### Required work
An exact, complete printout of the listing is wanted, minus its images.

### Raw data
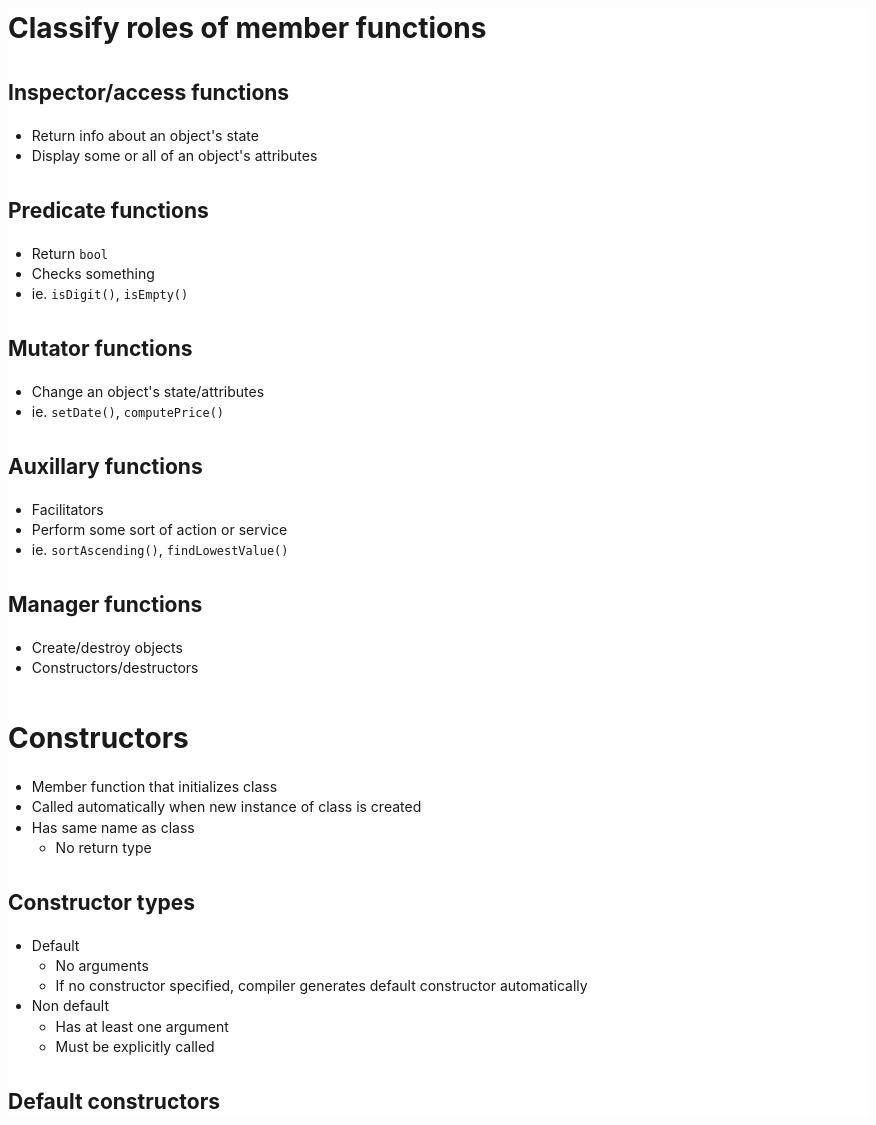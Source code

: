 # Classify roles of member functions

## Inspector/access functions

- Return info about an object's state
- Display some or all of an object's attributes

## Predicate functions

- Return `bool`
- Checks something
- ie. `isDigit()`, `isEmpty()`

## Mutator functions

- Change an object's state/attributes
- ie. `setDate()`, `computePrice()`

## Auxillary functions

- Facilitators
- Perform some sort of action or service
- ie. `sortAscending()`, `findLowestValue()`

## Manager functions

- Create/destroy objects
- Constructors/destructors

# Constructors

- Member function that initializes class
- Called automatically when new instance of class is created
- Has same name as class
    - No return type

## Constructor types

- Default
    - No arguments
    - If no constructor specified, compiler generates default constructor automatically
- Non default
    - Has at least one argument
    - Must be explicitly called

## Default constructors

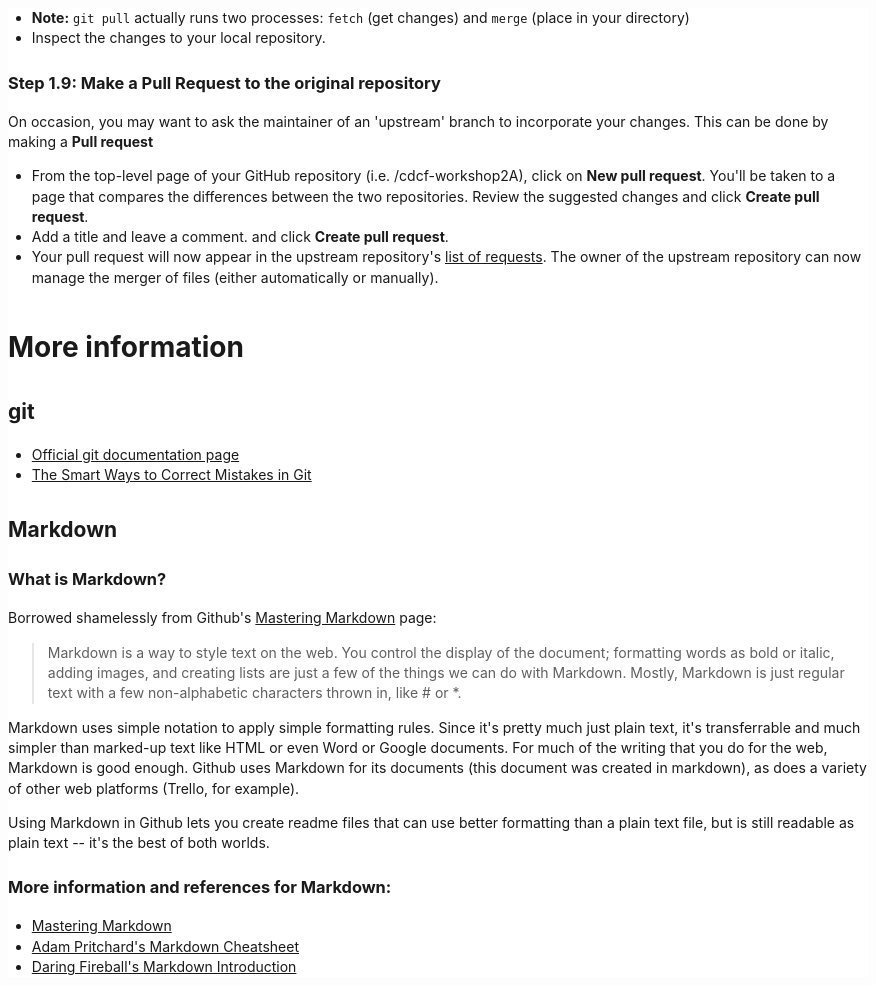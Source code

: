   - **Note:** ```git pull``` actually runs two processes: ```fetch``` (get changes) and ```merge``` (place in your directory) 
- Inspect the changes to your local repository.
### Step 1.9: Make a Pull Request to the original repository
On occasion, you may want to ask the maintainer of an 'upstream' branch to incorporate your changes. This can be done by making a **Pull request**
- From the top-level page of your GitHub repository (i.e. /cdcf-workshop2A), click on **New pull request**. You'll be taken to a page that compares the differences between the two repositories. Review the suggested changes and click **Create pull request**. 
- Add a title and leave a comment. and click **Create pull request**. 
- Your pull request will now appear in the upstream repository's [list of requests](https://github.com/data-curation/cdcf-workshop2A/pulls). The owner of the upstream repository can now manage the merger of files (either automatically or manually). 

# More information
## git
- [Official git documentation page](https://git-scm.com/book/en/v2/)
- [The Smart Ways to Correct Mistakes in Git](https://css-tricks.com/the-smart-ways-to-correct-mistakes-in-git/) 

## Markdown
### What is Markdown?
Borrowed shamelessly from Github's [Mastering Markdown](https://guides.github.com/features/mastering-markdown/) page: 
> Markdown is a way to style text on the web. You control the display of the document; formatting words as bold or italic, adding images, and creating lists are just a few of the things we can do with Markdown. Mostly, Markdown is just regular text with a few non-alphabetic characters thrown in, like # or *.

Markdown uses simple notation to apply simple formatting rules. Since it's pretty much just plain text, it's transferrable and much simpler than marked-up text like HTML or even Word or Google documents. For much of the writing that you do for the web, Markdown is good enough. Github uses Markdown for its documents (this document was created in markdown), as does a variety of other web platforms (Trello, for example). 

Using Markdown in Github lets you create readme files that can use better formatting than a plain text file, but is still readable as plain text -- it's the best of both worlds. 
### More information and references for Markdown:
- [Mastering Markdown](https://guides.github.com/features/mastering-markdown/) 
- [Adam Pritchard's Markdown Cheatsheet](https://github.com/adam-p/markdown-here/wiki/Markdown-Cheatsheet)
- [Daring Fireball's Markdown Introduction](https://daringfireball.net/projects/markdown/)
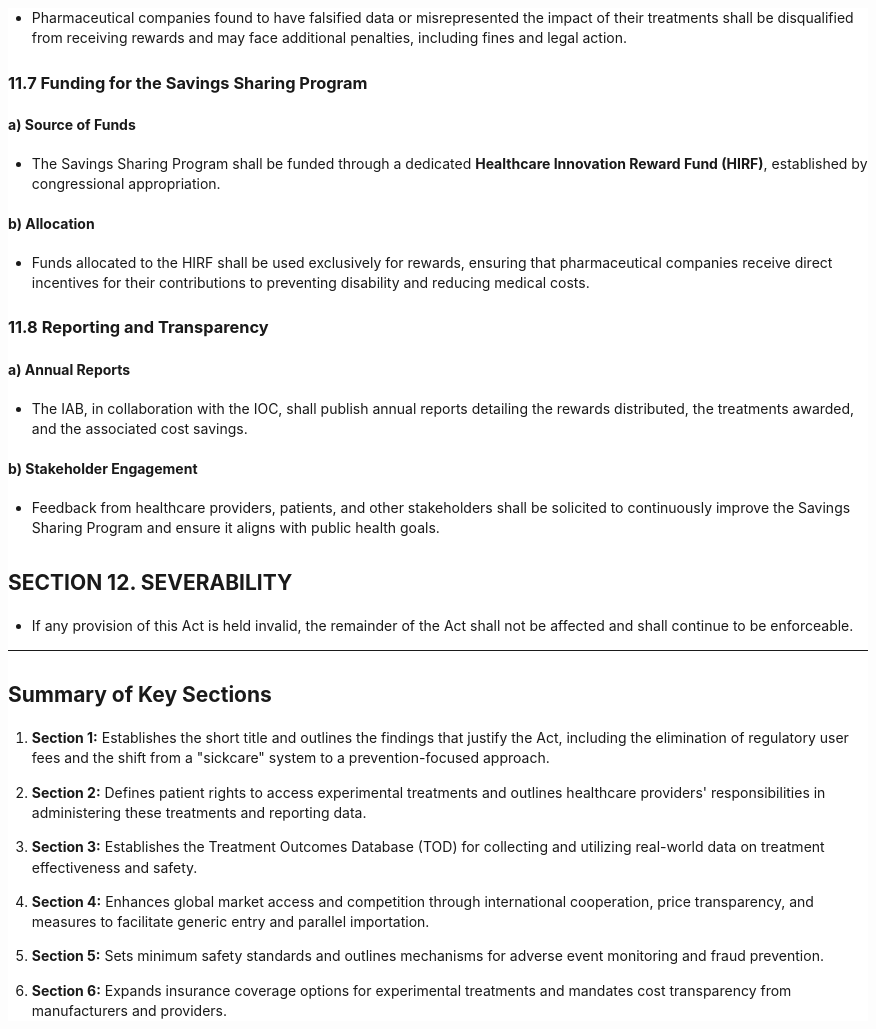 - Pharmaceutical companies found to have falsified data or misrepresented the impact of their treatments shall be disqualified from receiving rewards and may face additional penalties, including fines and legal action.

### 11.7 **Funding for the Savings Sharing Program**

#### a) **Source of Funds**

- The Savings Sharing Program shall be funded through a dedicated **Healthcare Innovation Reward Fund (HIRF)**, established by congressional appropriation.

#### b) **Allocation**

- Funds allocated to the HIRF shall be used exclusively for rewards, ensuring that pharmaceutical companies receive direct incentives for their contributions to preventing disability and reducing medical costs.

### 11.8 **Reporting and Transparency**

#### a) **Annual Reports**

- The IAB, in collaboration with the IOC, shall publish annual reports detailing the rewards distributed, the treatments awarded, and the associated cost savings.

#### b) **Stakeholder Engagement**

- Feedback from healthcare providers, patients, and other stakeholders shall be solicited to continuously improve the Savings Sharing Program and ensure it aligns with public health goals.

## SECTION 12\. SEVERABILITY

- If any provision of this Act is held invalid, the remainder of the Act shall not be affected and shall continue to be enforceable.

---

## **Summary of Key Sections**

1. **Section 1:** Establishes the short title and outlines the findings that justify the Act, including the elimination of regulatory user fees and the shift from a "sickcare" system to a prevention-focused approach.  
     
2. **Section 2:** Defines patient rights to access experimental treatments and outlines healthcare providers' responsibilities in administering these treatments and reporting data.  
     
3. **Section 3:** Establishes the Treatment Outcomes Database (TOD) for collecting and utilizing real-world data on treatment effectiveness and safety.  
     
4. **Section 4:** Enhances global market access and competition through international cooperation, price transparency, and measures to facilitate generic entry and parallel importation.  
     
5. **Section 5:** Sets minimum safety standards and outlines mechanisms for adverse event monitoring and fraud prevention.  
     
6. **Section 6:** Expands insurance coverage options for experimental treatments and mandates cost transparency from manufacturers and providers.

### Output for this task
Source code

: # Classify roles of member functions

## Inspector/access functions

- Return info about an object's state
- Display some or all of an object's attributes

## Predicate functions

- Return `bool`
- Checks something
- ie. `isDigit()`, `isEmpty()`

## Mutator functions

- Change an object's state/attributes
- ie. `setDate()`, `computePrice()`

## Auxillary functions

- Facilitators
- Perform some sort of action or service
- ie. `sortAscending()`, `findLowestValue()`

## Manager functions

- Create/destroy objects
- Constructors/destructors

# Constructors

- Member function that initializes class
- Called automatically when new instance of class is created
- Has same name as class
    - No return type

## Constructor types

- Default
    - No arguments
    - If no constructor specified, compiler generates default constructor automatically
- Non default
    - Has at least one argument
    - Must be explicitly called

## Default constructors

Source code

:   - **Note:** ```git pull``` actually runs two processes: ```fetch``` (get changes) and ```merge``` (place in your directory) 
- Inspect the changes to your local repository.
### Step 1.9: Make a Pull Request to the original repository
On occasion, you may want to ask the maintainer of an 'upstream' branch to incorporate your changes. This can be done by making a **Pull request**
- From the top-level page of your GitHub repository (i.e. /cdcf-workshop2A), click on **New pull request**. You'll be taken to a page that compares the differences between the two repositories. Review the suggested changes and click **Create pull request**. 
- Add a title and leave a comment. and click **Create pull request**. 
- Your pull request will now appear in the upstream repository's [list of requests](https://github.com/data-curation/cdcf-workshop2A/pulls). The owner of the upstream repository can now manage the merger of files (either automatically or manually). 

# More information
## git
- [Official git documentation page](https://git-scm.com/book/en/v2/)
- [The Smart Ways to Correct Mistakes in Git](https://css-tricks.com/the-smart-ways-to-correct-mistakes-in-git/) 

## Markdown
### What is Markdown?
Borrowed shamelessly from Github's [Mastering Markdown](https://guides.github.com/features/mastering-markdown/) page: 
> Markdown is a way to style text on the web. You control the display of the document; formatting words as bold or italic, adding images, and creating lists are just a few of the things we can do with Markdown. Mostly, Markdown is just regular text with a few non-alphabetic characters thrown in, like # or *.

Markdown uses simple notation to apply simple formatting rules. Since it's pretty much just plain text, it's transferrable and much simpler than marked-up text like HTML or even Word or Google documents. For much of the writing that you do for the web, Markdown is good enough. Github uses Markdown for its documents (this document was created in markdown), as does a variety of other web platforms (Trello, for example). 

Using Markdown in Github lets you create readme files that can use better formatting than a plain text file, but is still readable as plain text -- it's the best of both worlds. 
### More information and references for Markdown:
- [Mastering Markdown](https://guides.github.com/features/mastering-markdown/) 
- [Adam Pritchard's Markdown Cheatsheet](https://github.com/adam-p/markdown-here/wiki/Markdown-Cheatsheet)
- [Daring Fireball's Markdown Introduction](https://daringfireball.net/projects/markdown/)
 - Pharmaceutical companies found to have falsified data or misrepresented the impact of their treatments shall be disqualified from receiving rewards and may face additional penalties, including fines and legal action.

### 11.7 **Funding for the Savings Sharing Program**

#### a) **Source of Funds**

- The Savings Sharing Program shall be funded through a dedicated **Healthcare Innovation Reward Fund (HIRF)**, established by congressional appropriation.

#### b) **Allocation**

- Funds allocated to the HIRF shall be used exclusively for rewards, ensuring that pharmaceutical companies receive direct incentives for their contributions to preventing disability and reducing medical costs.

### 11.8 **Reporting and Transparency**

#### a) **Annual Reports**

- The IAB, in collaboration with the IOC, shall publish annual reports detailing the rewards distributed, the treatments awarded, and the associated cost savings.

#### b) **Stakeholder Engagement**

- Feedback from healthcare providers, patients, and other stakeholders shall be solicited to continuously improve the Savings Sharing Program and ensure it aligns with public health goals.

## SECTION 12\. SEVERABILITY

- If any provision of this Act is held invalid, the remainder of the Act shall not be affected and shall continue to be enforceable.

---

## **Summary of Key Sections**

1. **Section 1:** Establishes the short title and outlines the findings that justify the Act, including the elimination of regulatory user fees and the shift from a "sickcare" system to a prevention-focused approach.  
     
2. **Section 2:** Defines patient rights to access experimental treatments and outlines healthcare providers' responsibilities in administering these treatments and reporting data.  
     
3. **Section 3:** Establishes the Treatment Outcomes Database (TOD) for collecting and utilizing real-world data on treatment effectiveness and safety.  
     
4. **Section 4:** Enhances global market access and competition through international cooperation, price transparency, and measures to facilitate generic entry and parallel importation.  
     
5. **Section 5:** Sets minimum safety standards and outlines mechanisms for adverse event monitoring and fraud prevention.  
     
6. **Section 6:** Expands insurance coverage options for experimental treatments and mandates cost transparency from manufacturers and providers.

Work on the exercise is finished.